@azure/eventhubs-checkpointstore-blob
Version:
An Azure Storage Blob solution to store checkpoints when using Event Hubs.
218 lines (154 loc) • 9.82 kB
Markdown
# Azure Event Hubs Checkpoint Store client library for JavaScript
An Azure Blob storage based solution to store checkpoints and to aid in load balancing when using `EventHubConsumerClient` from the [/event-hubs](https://www.npmjs.com/package/@azure/event-hubs) library
Key links:
- [Source code](https://github.com/Azure/azure-sdk-for-js/tree/main/sdk/eventhub/eventhubs-checkpointstore-blob)

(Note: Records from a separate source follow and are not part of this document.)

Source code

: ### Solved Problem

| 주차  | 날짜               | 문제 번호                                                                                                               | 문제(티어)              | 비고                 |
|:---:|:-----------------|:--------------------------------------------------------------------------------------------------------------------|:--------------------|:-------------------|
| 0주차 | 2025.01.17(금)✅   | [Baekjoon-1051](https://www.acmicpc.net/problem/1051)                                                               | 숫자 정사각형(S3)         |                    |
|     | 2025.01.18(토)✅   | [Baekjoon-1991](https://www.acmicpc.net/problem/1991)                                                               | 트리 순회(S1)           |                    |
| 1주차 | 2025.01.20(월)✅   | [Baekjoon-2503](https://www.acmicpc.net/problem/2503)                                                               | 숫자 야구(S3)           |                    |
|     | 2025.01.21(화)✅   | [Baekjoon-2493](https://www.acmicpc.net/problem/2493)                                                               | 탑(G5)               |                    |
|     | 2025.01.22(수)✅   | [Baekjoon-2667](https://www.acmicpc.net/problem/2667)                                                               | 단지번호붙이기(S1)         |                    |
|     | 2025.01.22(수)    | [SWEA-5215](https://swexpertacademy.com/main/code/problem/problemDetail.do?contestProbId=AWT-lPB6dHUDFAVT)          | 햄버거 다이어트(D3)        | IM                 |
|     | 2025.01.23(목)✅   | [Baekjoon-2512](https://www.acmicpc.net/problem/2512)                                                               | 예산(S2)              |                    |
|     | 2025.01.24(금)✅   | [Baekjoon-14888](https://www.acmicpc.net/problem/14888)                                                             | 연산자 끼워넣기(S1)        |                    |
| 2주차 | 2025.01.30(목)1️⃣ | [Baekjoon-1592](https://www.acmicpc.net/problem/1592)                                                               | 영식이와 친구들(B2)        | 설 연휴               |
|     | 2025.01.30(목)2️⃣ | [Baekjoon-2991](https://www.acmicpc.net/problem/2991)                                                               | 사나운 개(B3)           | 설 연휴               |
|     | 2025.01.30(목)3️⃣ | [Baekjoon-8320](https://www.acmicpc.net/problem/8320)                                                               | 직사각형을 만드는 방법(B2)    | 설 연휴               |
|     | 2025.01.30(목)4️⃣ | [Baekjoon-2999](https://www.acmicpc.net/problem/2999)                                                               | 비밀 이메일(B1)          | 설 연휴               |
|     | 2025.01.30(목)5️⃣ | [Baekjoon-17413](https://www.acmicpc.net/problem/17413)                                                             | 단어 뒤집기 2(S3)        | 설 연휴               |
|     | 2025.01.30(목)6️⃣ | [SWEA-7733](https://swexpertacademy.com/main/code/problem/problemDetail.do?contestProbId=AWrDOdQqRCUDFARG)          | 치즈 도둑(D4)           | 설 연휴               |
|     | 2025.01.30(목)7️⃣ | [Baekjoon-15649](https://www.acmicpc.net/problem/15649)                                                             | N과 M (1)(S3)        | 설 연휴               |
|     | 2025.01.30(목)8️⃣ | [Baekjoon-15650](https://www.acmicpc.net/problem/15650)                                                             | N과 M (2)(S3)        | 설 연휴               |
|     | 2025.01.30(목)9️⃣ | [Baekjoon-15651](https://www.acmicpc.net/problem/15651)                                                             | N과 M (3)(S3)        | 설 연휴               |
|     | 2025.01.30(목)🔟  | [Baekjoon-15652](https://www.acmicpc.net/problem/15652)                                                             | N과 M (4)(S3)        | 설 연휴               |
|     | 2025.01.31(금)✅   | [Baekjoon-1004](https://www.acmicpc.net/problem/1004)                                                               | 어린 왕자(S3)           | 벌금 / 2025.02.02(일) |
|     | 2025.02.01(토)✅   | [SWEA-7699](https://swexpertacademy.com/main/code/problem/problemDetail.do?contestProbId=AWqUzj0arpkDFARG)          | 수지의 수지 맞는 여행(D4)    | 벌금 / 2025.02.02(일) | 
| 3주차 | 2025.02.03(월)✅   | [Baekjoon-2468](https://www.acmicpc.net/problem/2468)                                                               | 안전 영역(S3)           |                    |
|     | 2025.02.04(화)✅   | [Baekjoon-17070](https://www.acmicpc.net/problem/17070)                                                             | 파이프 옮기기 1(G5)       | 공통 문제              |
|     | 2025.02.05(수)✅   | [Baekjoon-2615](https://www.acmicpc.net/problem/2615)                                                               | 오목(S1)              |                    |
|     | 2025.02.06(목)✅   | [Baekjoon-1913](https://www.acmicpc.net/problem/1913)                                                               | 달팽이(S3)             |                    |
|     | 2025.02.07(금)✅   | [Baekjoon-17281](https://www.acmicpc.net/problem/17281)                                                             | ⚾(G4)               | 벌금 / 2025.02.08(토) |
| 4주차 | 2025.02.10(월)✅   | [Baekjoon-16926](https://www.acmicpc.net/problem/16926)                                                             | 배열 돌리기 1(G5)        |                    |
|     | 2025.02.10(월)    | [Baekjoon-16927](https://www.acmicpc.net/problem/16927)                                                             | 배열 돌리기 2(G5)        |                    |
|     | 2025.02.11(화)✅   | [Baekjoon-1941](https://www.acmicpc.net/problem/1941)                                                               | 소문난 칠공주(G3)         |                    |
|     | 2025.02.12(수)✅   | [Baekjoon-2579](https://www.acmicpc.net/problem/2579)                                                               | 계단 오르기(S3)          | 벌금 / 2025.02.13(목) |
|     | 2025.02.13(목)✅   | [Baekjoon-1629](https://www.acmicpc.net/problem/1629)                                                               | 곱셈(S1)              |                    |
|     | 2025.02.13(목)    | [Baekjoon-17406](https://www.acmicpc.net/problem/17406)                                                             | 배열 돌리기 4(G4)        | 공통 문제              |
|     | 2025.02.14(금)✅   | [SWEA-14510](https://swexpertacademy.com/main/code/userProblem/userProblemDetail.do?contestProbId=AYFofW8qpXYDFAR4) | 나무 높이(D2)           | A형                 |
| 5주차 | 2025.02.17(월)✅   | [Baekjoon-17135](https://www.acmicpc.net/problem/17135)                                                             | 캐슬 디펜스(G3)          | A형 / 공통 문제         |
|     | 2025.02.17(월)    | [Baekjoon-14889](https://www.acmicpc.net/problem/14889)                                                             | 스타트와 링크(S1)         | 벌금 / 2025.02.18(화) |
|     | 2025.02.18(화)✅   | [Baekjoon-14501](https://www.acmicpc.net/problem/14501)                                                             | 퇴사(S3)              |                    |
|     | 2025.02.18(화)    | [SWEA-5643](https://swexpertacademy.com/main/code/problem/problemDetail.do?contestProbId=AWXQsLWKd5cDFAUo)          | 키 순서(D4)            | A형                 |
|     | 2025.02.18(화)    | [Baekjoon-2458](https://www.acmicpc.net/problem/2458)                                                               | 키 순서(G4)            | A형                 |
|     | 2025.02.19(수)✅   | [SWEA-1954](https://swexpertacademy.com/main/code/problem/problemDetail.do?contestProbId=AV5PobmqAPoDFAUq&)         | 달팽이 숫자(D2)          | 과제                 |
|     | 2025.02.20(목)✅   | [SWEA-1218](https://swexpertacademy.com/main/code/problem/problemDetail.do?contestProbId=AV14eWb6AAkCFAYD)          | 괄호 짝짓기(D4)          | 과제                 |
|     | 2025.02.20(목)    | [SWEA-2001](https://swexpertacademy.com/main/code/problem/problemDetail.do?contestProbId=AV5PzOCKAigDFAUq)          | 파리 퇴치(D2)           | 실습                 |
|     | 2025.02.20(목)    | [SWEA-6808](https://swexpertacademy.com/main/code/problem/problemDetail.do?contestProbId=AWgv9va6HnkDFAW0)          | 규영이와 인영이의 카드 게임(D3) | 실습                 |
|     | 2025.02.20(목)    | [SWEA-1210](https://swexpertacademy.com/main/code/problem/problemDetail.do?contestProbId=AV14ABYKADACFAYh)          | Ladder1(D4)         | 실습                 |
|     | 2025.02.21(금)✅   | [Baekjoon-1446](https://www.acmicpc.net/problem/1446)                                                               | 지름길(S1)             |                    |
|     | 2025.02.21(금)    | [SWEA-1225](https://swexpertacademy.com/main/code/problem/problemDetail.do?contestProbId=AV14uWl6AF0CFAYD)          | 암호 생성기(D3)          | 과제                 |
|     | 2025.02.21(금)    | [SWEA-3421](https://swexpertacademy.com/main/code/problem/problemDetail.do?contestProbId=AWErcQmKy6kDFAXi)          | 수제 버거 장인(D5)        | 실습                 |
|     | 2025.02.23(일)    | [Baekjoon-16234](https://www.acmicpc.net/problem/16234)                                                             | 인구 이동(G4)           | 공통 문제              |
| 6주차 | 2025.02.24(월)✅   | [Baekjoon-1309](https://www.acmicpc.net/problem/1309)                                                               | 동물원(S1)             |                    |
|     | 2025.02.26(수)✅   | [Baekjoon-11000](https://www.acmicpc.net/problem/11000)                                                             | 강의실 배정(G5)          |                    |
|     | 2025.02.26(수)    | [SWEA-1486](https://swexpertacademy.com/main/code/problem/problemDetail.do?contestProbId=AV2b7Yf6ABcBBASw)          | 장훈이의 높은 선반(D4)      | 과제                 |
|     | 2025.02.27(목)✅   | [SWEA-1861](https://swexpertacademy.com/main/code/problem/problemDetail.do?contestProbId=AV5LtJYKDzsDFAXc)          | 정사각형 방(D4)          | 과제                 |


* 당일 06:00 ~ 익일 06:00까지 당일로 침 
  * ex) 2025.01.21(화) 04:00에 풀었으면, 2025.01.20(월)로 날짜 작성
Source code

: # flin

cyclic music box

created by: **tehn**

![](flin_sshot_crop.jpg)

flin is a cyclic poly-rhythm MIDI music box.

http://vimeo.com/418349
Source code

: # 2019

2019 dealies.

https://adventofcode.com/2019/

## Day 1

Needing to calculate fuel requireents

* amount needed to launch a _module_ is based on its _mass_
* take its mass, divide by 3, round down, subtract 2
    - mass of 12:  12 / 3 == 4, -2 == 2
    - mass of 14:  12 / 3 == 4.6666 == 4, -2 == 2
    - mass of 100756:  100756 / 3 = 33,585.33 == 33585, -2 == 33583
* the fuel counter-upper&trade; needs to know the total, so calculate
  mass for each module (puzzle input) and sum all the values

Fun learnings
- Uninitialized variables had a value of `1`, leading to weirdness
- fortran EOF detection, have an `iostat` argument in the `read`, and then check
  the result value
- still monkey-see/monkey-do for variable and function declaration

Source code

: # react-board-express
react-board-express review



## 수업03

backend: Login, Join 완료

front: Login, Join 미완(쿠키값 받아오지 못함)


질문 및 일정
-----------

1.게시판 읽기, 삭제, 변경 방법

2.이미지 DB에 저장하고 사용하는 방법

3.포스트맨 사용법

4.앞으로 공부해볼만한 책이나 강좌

- [Package (npm)](https://www.npmjs.com/package/@azure/eventhubs-checkpointstore-blob)
- [API Reference Documentation](https://learn.microsoft.com/javascript/api/@azure/eventhubs-checkpointstore-blob/)
- [Samples](https://github.com/Azure/azure-sdk-for-js/tree/main/sdk/eventhub/eventhubs-checkpointstore-blob/samples)
## Getting started
### Currently supported environments
- [LTS versions of Node.js](https://github.com/nodejs/release#release-schedule)
- Latest versions of Safari, Chrome, Edge, and Firefox.
See our [support policy](https://github.com/Azure/azure-sdk-for-js/blob/main/SUPPORT.md) for more details.
### Prerequisites
- An [Azure subscription](https://azure.microsoft.com/free/)
- An [Event Hubs Namespace](https://learn.microsoft.com/azure/event-hubs/)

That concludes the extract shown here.